1. Le facteur le plus dangereux du bruit est son intensité ?

> FAUX
L’intensité n’est pas le seul facteur de dangerosité des bruits. L’OMS a évalué les effets nocifs des bruits en fonction de leur durée. Celle-ci ne doit pas dépasser 8h pour un bruit de 85 dB et cette limite de temps diminue de moitié chaque fois que le bruit double d’intensité. Ainsi, le temps d’exposition maximal pour un bruit de 94 dB, ne doit pas dépasser 1h. Mais d’autres facteurs sont importants : les bruits aigus, discontinus, de caractère inattendu, agressent plus les oreilles que leurs contraires. De même, un bruit en plein air est moins dangereux en raison de l’absence de réverbération sur les parois. Enfin naturellement, la distance par rapport à la source sonore, les antécédents médicaux, l’âge et la sensibilité individuelle jouent un rôle dans notre tolérance du bruit.

2. C’est mauvais pour l’œil de regarder la télé ou un écran d’ordinateur ?

> FAUX

Si on respecte quelques règles simples, ni la télévision, ni l’ordinateur ne présentent de danger pour l’œil. Au contraire, exercer ses yeux est très important (même en cas de glaucome) et dans de bonnes conditions, regarder la télévision ou travailler sur un ordinateur représentent une gymnastique oculaire bénéfique.  
Toutefois, il est indispensable de faire des pauses régulières et de prendre quelques précautions : par exemple, pour travailler sur un écran d’ordinateur, mieux vaut avoir les yeux à hauteur du haut de l’écran, fixer la distance entre les yeux et l’écran entre 50 et 70 cm selon la taille de ce dernier, et éviter les reflets sur l’écran (lampe ou fenêtre).

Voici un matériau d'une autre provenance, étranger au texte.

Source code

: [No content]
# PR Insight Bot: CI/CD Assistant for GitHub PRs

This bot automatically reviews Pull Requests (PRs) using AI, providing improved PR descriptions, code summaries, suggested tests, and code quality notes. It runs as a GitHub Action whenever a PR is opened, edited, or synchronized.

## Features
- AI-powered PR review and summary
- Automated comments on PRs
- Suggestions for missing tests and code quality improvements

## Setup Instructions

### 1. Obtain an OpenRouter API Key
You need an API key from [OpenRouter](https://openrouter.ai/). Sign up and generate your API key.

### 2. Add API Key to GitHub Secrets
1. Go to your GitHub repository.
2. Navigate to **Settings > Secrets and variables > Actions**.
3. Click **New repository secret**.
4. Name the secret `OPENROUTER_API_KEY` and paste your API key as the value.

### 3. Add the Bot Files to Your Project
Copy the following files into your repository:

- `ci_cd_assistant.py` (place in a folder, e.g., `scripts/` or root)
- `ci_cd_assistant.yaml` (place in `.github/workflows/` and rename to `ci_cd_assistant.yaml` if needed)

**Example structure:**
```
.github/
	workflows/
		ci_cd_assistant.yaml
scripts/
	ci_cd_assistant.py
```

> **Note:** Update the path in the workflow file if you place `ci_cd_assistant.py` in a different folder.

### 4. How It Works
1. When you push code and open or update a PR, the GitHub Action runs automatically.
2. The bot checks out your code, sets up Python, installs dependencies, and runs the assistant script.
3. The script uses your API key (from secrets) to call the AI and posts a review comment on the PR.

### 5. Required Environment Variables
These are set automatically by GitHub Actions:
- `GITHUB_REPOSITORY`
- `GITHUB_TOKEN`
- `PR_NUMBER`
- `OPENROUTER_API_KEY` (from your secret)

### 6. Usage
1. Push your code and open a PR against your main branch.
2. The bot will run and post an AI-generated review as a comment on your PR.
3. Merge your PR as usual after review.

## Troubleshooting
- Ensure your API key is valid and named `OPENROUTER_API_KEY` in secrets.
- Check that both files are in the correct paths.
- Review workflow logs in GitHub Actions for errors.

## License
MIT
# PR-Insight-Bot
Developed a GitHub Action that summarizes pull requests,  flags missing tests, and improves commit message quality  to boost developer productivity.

3. Pour bien dormir, mieux vaut éviter la viande le soir?

> VRAI
La nature des aliments influe sur le sommeil. Ainsi, un repas riche en sucres favorise l’endormissement, alors qu’un repas riche en protéines permet de mieux soutenir l’effort et la vigilance. Cet effet serait lié au fait que les glucides et les protéines agissent de façon inverse sur la synthèse de sérotonine dans le cerveau, un neurotransmetteur qui agit sur l’endormissement. Sachant cela, chacun peut adapter son alimentation en fonction de ses propres nécessités à se maintenir, ou non, éveillé. Ainsi, en cas de conduite de nuit par exemple, de petites collations variées sont préférables au soutien apporté par des barres chocolatées.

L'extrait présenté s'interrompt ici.